[Saved data entries]
=== Section Start ===
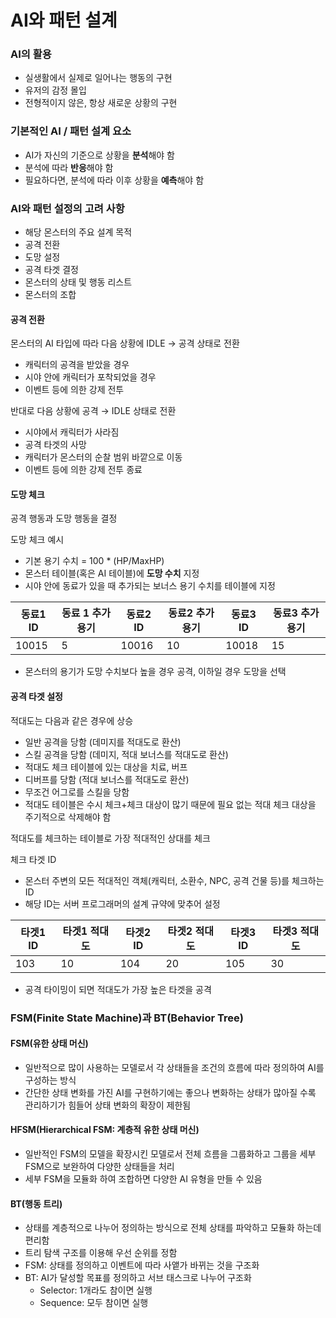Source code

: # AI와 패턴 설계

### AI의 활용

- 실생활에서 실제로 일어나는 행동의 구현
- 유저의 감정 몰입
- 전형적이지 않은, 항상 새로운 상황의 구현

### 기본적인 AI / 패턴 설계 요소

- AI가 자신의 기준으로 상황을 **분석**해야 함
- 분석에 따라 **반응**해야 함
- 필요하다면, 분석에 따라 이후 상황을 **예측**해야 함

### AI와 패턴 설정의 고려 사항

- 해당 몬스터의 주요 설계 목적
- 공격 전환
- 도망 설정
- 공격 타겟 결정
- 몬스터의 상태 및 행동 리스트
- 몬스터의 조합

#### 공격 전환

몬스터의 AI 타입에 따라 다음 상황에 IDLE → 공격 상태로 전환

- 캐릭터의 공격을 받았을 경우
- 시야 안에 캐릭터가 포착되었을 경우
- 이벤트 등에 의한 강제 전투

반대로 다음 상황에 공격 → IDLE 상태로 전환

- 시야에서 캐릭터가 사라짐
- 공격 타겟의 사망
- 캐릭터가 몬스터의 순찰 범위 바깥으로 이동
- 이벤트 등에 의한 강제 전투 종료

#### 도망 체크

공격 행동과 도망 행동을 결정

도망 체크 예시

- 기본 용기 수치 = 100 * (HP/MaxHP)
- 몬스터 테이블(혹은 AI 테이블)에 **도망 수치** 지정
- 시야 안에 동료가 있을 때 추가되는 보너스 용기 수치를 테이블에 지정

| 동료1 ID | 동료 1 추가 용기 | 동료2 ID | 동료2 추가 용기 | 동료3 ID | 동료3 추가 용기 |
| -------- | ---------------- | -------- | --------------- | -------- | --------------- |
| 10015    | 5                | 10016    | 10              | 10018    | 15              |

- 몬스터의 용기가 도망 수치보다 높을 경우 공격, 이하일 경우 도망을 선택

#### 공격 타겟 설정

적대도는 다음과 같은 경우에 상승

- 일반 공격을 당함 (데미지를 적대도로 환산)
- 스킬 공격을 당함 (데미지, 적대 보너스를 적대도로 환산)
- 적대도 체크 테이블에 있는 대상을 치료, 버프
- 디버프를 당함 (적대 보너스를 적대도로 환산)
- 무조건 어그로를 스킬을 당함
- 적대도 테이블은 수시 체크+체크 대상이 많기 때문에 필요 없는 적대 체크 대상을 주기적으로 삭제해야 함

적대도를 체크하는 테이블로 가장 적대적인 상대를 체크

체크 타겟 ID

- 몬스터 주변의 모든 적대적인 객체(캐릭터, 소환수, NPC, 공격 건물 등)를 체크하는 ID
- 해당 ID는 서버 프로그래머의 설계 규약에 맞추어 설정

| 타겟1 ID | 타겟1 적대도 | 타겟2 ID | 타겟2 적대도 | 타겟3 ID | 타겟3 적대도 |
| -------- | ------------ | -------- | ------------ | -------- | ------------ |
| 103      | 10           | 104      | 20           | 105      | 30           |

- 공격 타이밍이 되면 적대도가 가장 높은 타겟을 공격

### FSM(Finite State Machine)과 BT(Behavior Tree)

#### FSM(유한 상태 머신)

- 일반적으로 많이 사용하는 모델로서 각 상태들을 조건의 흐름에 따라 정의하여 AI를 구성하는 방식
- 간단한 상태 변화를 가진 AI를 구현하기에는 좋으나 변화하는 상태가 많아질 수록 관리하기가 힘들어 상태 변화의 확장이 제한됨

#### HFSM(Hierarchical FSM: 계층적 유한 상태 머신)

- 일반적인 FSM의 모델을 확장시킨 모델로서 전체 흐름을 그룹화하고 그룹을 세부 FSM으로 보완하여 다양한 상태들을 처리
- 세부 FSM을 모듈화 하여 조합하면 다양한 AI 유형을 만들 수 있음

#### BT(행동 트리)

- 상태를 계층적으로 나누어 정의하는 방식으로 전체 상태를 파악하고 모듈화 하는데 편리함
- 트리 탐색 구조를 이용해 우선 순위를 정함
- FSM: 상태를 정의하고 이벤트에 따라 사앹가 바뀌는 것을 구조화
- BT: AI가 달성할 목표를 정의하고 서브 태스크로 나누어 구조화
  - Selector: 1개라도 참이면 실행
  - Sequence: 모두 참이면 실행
=== Section End ===
=== Section Start ===
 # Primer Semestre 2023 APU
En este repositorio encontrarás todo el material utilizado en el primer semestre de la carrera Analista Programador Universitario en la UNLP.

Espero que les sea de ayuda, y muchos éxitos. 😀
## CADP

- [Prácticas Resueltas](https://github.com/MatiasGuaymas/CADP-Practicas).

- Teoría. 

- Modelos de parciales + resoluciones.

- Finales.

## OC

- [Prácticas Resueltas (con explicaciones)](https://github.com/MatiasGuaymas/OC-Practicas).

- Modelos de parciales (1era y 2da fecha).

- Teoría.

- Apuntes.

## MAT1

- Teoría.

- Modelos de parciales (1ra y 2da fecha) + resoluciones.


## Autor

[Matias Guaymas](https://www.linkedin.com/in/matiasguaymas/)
=== Section End ===
=== Section Start ===
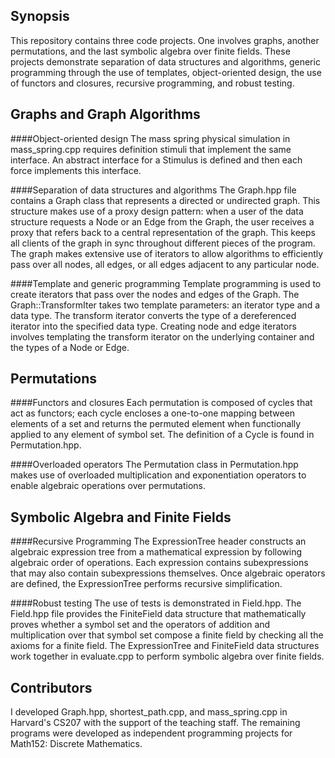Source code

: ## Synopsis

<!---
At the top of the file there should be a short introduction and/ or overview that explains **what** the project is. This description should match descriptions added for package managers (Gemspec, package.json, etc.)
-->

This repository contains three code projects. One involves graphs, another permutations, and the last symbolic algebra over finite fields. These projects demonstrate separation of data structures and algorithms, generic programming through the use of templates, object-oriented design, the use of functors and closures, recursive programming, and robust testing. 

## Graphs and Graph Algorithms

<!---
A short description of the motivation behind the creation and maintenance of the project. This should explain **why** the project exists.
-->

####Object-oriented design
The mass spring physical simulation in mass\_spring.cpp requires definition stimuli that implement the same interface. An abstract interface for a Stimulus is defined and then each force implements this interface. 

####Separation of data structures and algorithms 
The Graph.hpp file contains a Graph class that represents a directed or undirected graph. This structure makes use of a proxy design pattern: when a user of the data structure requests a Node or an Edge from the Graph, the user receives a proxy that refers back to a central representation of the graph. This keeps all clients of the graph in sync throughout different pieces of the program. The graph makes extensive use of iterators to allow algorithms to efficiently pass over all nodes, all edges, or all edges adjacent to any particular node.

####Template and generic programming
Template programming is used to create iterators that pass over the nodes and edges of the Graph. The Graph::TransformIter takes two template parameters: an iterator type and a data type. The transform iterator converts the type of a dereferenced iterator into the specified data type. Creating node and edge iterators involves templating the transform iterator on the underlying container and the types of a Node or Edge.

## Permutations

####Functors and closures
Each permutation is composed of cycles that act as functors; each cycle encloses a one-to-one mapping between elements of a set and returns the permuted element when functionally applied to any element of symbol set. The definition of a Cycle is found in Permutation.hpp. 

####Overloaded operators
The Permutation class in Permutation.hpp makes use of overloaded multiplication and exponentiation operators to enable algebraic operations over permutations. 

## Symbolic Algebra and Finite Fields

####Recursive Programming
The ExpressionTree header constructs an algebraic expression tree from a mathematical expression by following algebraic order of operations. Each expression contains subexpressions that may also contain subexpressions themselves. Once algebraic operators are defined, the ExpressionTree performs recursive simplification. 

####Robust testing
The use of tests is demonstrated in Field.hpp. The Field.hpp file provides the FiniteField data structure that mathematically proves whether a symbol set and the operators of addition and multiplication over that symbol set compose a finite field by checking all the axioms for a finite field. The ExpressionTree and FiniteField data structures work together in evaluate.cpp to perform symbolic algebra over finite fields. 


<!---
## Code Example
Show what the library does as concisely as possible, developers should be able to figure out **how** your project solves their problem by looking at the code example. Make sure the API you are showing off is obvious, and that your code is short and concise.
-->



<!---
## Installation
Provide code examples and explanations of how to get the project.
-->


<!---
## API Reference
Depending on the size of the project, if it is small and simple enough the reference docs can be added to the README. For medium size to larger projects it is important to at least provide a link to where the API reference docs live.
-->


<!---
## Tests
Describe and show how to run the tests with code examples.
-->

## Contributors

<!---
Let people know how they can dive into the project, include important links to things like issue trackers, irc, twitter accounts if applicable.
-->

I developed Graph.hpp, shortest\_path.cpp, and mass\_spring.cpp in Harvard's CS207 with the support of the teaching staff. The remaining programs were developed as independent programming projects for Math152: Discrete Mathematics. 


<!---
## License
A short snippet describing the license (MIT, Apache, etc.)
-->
=== Section End ===
How to complete this task — In the entries above, restate word for word the lines between the one holding "Espero que les" and the one holding "[Matias Guaymas](https://www.linkedin.com/in/matiasguaymas/)", inclusive, and nothing besides.

The completed task —
Espero que les sea de ayuda, y muchos éxitos. 😀
## CADP

- [Prácticas Resueltas](https://github.com/MatiasGuaymas/CADP-Practicas).

- Teoría. 

- Modelos de parciales + resoluciones.

- Finales.

## OC

- [Prácticas Resueltas (con explicaciones)](https://github.com/MatiasGuaymas/OC-Practicas).

- Modelos de parciales (1era y 2da fecha).

- Teoría.

- Apuntes.

## MAT1

- Teoría.

- Modelos de parciales (1ra y 2da fecha) + resoluciones.


## Autor

[Matias Guaymas](https://www.linkedin.com/in/matiasguaymas/)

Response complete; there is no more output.